26 October 2015

Dorset Garden Diary - Still Plenty To Do

Hi All,

Firstly, apologies for the late arrival of my blog. We went to Edinburgh for a few days last week (had a fantastic time), arrived back late Friday evening and then I had to work all weekend. Not even had chance to watch Friday's Gardeners' World yet. Definitely missed jobs for the weekend, it'll have to be jobs for the weekdays instead.

Amazingly, there is still a lot going on in the garden at the moment and so plenty to do. On Monday we both had a good day clearing and tidying up. Him indoors scooped all the fallen leaves from the pond (yes, more) and adjusted the pump output. He also topped up the water level as it has been steadily dropping during the recent dry spell. He then adjusted the back gate making it easier for me to open, took out three containers of composting material to the back bin and raked it through. He also raked through the small compost bin near the back shed. The compost in one side of the tumbler composter is now ready (really quick composting, does exactly what it says on the tin!). I was going to empty that out but when I read the instructions it said the composted material can be left in the chamber as it will help break down new material, so I just filled it up again.

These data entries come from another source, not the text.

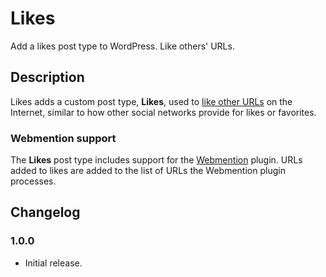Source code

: # Likes

Add a likes post type to WordPress. Like others' URLs.

## Description

Likes adds a custom post type, **Likes**, used to [like other URLs](https://indieweb.org/like) on the Internet, similar to how other social networks provide for likes or favorites.

### Webmention support

The **Likes** post type includes support for the [Webmention](https://wordpress.org/plugins/webmention/) plugin. URLs added to likes are added to the list of URLs the Webmention plugin processes.

## Changelog

### 1.0.0

* Initial release.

We put grease bands around the trunks of the fruit trees to prevent insects crawling up and damaging the trees over the winter. I say we, I mean him indoors as it looked, and was, a bit of a messy job. It was my idea though and I did advise where on the trunk to put the bands! We then decided to give the pear tree a good prune as last year's new growth had gone a bit wild over the summer. It's looking trim and compact now. Him indoors then vacuumed up all the fallen leaves (with his leaf collecting contraption not our vacuum cleaner) and emptied them into the big composting bin. We then watered the front and back gardens and I also watered the greenhouse. The lemon and olive trees only get watered once a month now. Am thinking maybe I've moved the pots into the greenhouse too early as it's getting mild again but, it's done now. The weed killer has not affected the weeds yet, as you can see. I may have to pull them up after all.

I then started to run out of steam so my last job of the day was to sow the sweet peas I'd soaked overnight, three to a pot. I covered the pots with a plastic bag and put them on the kitchen windowsill. The packet says they will germinate between 7-21 days. This is five days later:

This week I'll have to re-pot them and they can overwinter in the greenhouse. I was going to tell you the name of them but I've torn it off the packet...oops! What is left advises that they have an intense fragrance and are a mixture of modern grandiflora varieties if that helps. I didn't get round to sowing the garlic, I'll hopefully do that this week. The amaryllis is also going from strength to strength (last year it grew to over 3 feet!):

Saturday - whilst I was away earning a crust, him indoors carried on with tidying the garden. We were only away four days and the pond surface was once again covered in leaves and so was the lawn. After clearing the pond and adjusting the pump again (I don't understand why the flow keeps changing. Fish...what are you up to?), he then cleared the leaves from the lawn, gave it a high cut, aerated and raked it. It may need doing again before winter if this mild weather keeps up.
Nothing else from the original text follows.